We are the only people who can change this world. Again, I am only 10 and don’t have all the degrees yet but I think my thoughts are shared by many.

— 10-year-old Tarina from Virginia in a letter to America after the Sikh Temple shooting. It’s a moving read. Wisdom knows no age.

Huffington Post Wins Pulitzer →

The Huffington Post’s David Wood won a Pulitzer for national reporting for a 10-part series called Beyond the Battlefield that explores the challenges Iraq and Afghanistan war veterans face after a decade of war.

HuffPo is the first online daily to win a Pulitzer.

Via Mashable:

The award may be Wood’s, but Huffington Post cofounder Arianna Huffington is a clear beneficiary. Over the past few years, Huffington has made a point of hiring experienced, well-known and (no doubt) expensive reporters like Wood.

The hirings are part of an effort to position the Huffington Post as a serious news organization — not, as former New York Times executive editor Bill Keller has described it, as an “overaggregator” of “celebrity gossip, adorable kitten videos, posts from unpaid bloggers and news reports from other publications… [with] a left-wing soundtrack.”

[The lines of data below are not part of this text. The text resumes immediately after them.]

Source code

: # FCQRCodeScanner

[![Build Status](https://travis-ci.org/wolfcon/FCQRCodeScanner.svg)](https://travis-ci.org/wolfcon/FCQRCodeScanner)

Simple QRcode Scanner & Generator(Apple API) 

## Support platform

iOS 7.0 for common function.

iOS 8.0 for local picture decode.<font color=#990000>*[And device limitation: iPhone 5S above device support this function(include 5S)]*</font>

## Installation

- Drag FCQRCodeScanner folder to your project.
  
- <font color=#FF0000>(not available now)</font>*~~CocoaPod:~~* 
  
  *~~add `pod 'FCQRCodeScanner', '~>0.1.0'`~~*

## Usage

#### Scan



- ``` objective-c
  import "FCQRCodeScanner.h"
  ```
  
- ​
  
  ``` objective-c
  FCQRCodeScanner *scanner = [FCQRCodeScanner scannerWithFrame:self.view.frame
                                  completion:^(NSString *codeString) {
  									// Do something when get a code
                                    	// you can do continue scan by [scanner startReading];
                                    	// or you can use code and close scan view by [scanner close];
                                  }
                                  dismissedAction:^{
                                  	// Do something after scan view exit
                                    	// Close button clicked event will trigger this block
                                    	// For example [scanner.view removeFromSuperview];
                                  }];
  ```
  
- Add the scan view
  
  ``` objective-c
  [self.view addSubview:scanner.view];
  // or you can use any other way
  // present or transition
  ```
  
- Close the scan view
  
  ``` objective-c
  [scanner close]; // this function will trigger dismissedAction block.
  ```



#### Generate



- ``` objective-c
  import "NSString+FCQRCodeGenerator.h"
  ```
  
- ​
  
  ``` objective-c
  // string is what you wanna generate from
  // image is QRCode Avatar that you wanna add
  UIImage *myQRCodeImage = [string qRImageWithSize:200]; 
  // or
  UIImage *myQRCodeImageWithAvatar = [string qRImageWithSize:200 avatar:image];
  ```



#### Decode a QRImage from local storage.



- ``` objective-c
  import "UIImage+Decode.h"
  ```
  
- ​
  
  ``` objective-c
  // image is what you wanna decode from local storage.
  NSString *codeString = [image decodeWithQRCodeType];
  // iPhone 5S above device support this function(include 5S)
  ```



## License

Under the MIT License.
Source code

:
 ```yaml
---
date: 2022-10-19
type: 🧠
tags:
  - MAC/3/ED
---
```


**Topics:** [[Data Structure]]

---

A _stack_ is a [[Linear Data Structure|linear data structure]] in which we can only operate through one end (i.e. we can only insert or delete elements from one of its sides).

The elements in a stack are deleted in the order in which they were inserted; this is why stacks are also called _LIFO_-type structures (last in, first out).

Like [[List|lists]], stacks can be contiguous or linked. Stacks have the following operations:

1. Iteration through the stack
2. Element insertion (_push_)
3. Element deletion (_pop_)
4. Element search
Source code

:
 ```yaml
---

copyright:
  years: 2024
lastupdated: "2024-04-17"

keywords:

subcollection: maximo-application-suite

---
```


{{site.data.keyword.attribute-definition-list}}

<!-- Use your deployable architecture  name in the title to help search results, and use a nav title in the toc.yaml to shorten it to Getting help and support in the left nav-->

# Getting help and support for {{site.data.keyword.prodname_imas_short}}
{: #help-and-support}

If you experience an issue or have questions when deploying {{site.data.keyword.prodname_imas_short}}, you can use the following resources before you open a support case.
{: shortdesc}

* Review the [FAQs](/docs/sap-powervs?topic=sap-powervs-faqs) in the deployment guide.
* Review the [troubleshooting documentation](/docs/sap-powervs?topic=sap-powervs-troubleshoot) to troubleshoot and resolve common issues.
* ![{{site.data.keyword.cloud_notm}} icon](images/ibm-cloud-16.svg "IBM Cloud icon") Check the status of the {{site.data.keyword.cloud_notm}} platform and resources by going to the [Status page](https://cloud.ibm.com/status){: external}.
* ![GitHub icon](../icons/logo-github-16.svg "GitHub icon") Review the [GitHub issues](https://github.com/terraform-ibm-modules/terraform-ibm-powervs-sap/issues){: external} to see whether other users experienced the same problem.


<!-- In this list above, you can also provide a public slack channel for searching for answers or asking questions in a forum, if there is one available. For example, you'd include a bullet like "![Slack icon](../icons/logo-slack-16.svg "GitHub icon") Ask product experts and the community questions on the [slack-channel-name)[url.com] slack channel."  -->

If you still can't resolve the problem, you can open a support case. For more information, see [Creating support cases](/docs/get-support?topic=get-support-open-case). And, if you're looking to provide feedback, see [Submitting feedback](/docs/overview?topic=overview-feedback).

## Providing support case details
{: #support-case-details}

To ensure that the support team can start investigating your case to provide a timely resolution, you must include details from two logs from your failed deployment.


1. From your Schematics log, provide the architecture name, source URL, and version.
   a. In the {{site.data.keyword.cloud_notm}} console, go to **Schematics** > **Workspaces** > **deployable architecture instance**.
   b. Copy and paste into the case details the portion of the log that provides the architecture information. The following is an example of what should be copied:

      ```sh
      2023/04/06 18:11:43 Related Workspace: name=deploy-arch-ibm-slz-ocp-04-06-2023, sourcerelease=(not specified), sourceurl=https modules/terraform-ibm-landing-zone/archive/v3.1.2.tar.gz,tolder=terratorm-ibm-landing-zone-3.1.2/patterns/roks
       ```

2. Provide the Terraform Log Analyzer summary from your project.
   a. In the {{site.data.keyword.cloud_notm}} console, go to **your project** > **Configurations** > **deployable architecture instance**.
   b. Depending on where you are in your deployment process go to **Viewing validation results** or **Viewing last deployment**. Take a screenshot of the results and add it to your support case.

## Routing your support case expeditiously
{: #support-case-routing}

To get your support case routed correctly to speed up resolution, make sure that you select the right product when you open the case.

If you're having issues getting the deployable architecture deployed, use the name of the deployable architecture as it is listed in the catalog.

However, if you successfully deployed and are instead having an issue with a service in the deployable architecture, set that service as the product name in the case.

The complete list of winners is available at Pulitzer.org.

AOL Prepping New Weekly iPad Magazine Called 'Huffington' →

Via Forbes:

Huffington will be published weekly and will reflect the Huffington Post’s mix of original journalism and aggregated news, possibly with a small number of stories commissioned specifically for the magazine. Whether it will be a free or paid product hasn’t yet been determined. The Daily has shown that there’s a market for paid news apps; since its launch in early 2011, it has consistently been one of the top-grossing apps in the Apple store.

Whether readers would be willing to pay for a publication that’s mostly reheated content from a free website is a different matter, however. And then there’s the issue of charging for stories whose writers in many cases weren’t paid.

Noted, and probably good for HuffPo diehards, but I’m on the rather-view-a-news-org’s-site-than-app bandwagon. — Michael

[Arianna] Huffington could hope for more traffic but that’s reaching the point of diminishing returns, for her purposes; the site was not making her a quality-media mogul. It was time to use some of the profits to create a front window full of “important” original reporting, and in the short term to show she was on a level with people like (now former) New York Times executive editor Bill Keller by successfully hiring people away from him.

Tom McGeveran, per his usual brilliance (via nusca)

AOL/HuffPo Double Down on Video →

Via Digiday:

The video ad market is still heating up, but AOL is betting it will come to a boil very soon. It’s making a major bet with a new streaming service on Huffington Post that will launch in the summer and promises live content 12 hours a day, five days a week and hope to get up to 16 hours a day by 2013.

The service itself is ambitious, but even more so is the investment AOL is putting behind it: $30 million, according to an AOL source. HuffPo plans to create all the video itself. It will dedicate 100 employees to the operation. The scale of the effort would put it on track to be one of the largest producers of original for the Web video around.